PROBLEM TO WORK ON » Would you count how many lines of the entries below include the word "self"? Give nothing but the number.

[Rendered images with source text]
########
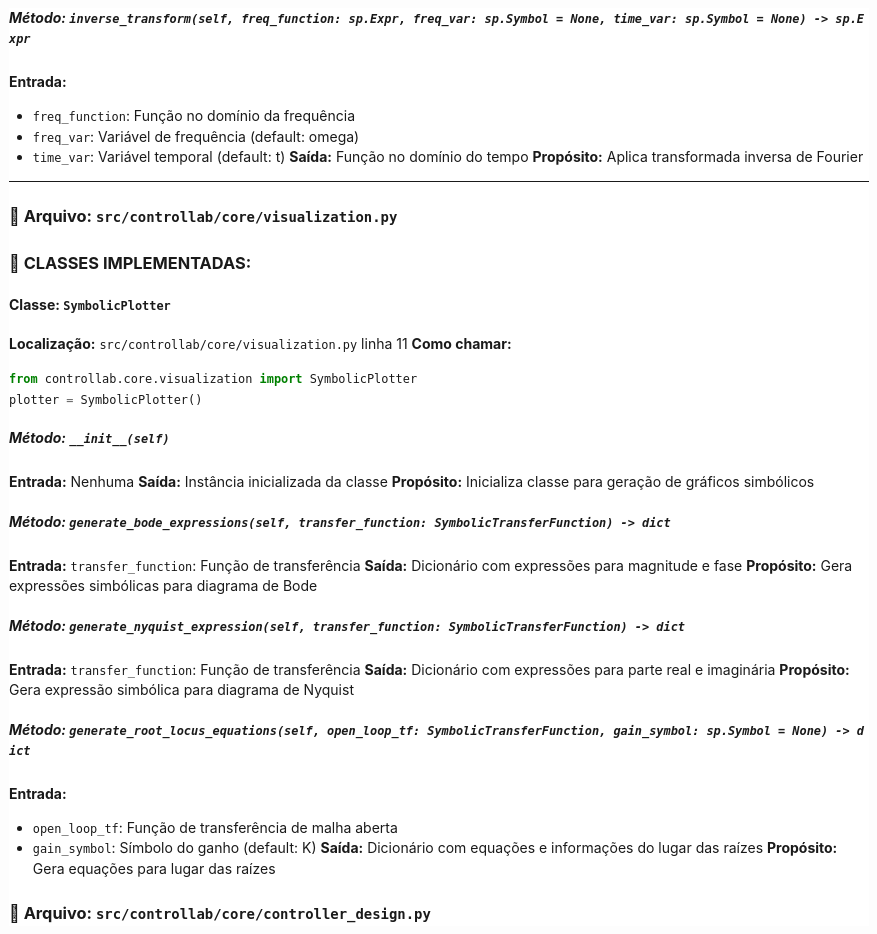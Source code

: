 ##### **Método:** `inverse_transform(self, freq_function: sp.Expr, freq_var: sp.Symbol = None, time_var: sp.Symbol = None) -> sp.Expr`
**Entrada:**
- `freq_function`: Função no domínio da frequência
- `freq_var`: Variável de frequência (default: omega)
- `time_var`: Variável temporal (default: t)
**Saída:** Função no domínio do tempo
**Propósito:** Aplica transformada inversa de Fourier

---

### 📁 **Arquivo:** `src/controllab/core/visualization.py`

### 🔧 **CLASSES IMPLEMENTADAS:**

#### **Classe:** `SymbolicPlotter`
**Localização:** `src/controllab/core/visualization.py` linha 11
**Como chamar:**
```python
from controllab.core.visualization import SymbolicPlotter
plotter = SymbolicPlotter()
```

##### **Método:** `__init__(self)`
**Entrada:** Nenhuma
**Saída:** Instância inicializada da classe
**Propósito:** Inicializa classe para geração de gráficos simbólicos

##### **Método:** `generate_bode_expressions(self, transfer_function: SymbolicTransferFunction) -> dict`
**Entrada:** `transfer_function`: Função de transferência
**Saída:** Dicionário com expressões para magnitude e fase
**Propósito:** Gera expressões simbólicas para diagrama de Bode

##### **Método:** `generate_nyquist_expression(self, transfer_function: SymbolicTransferFunction) -> dict`
**Entrada:** `transfer_function`: Função de transferência
**Saída:** Dicionário com expressões para parte real e imaginária
**Propósito:** Gera expressão simbólica para diagrama de Nyquist

##### **Método:** `generate_root_locus_equations(self, open_loop_tf: SymbolicTransferFunction, gain_symbol: sp.Symbol = None) -> dict`
**Entrada:**
- `open_loop_tf`: Função de transferência de malha aberta
- `gain_symbol`: Símbolo do ganho (default: K)
**Saída:** Dicionário com equações e informações do lugar das raízes
**Propósito:** Gera equações para lugar das raízes

### 📁 **Arquivo:** `src/controllab/core/controller_design.py`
########
RESPONSE TO THE EXERCISE » 5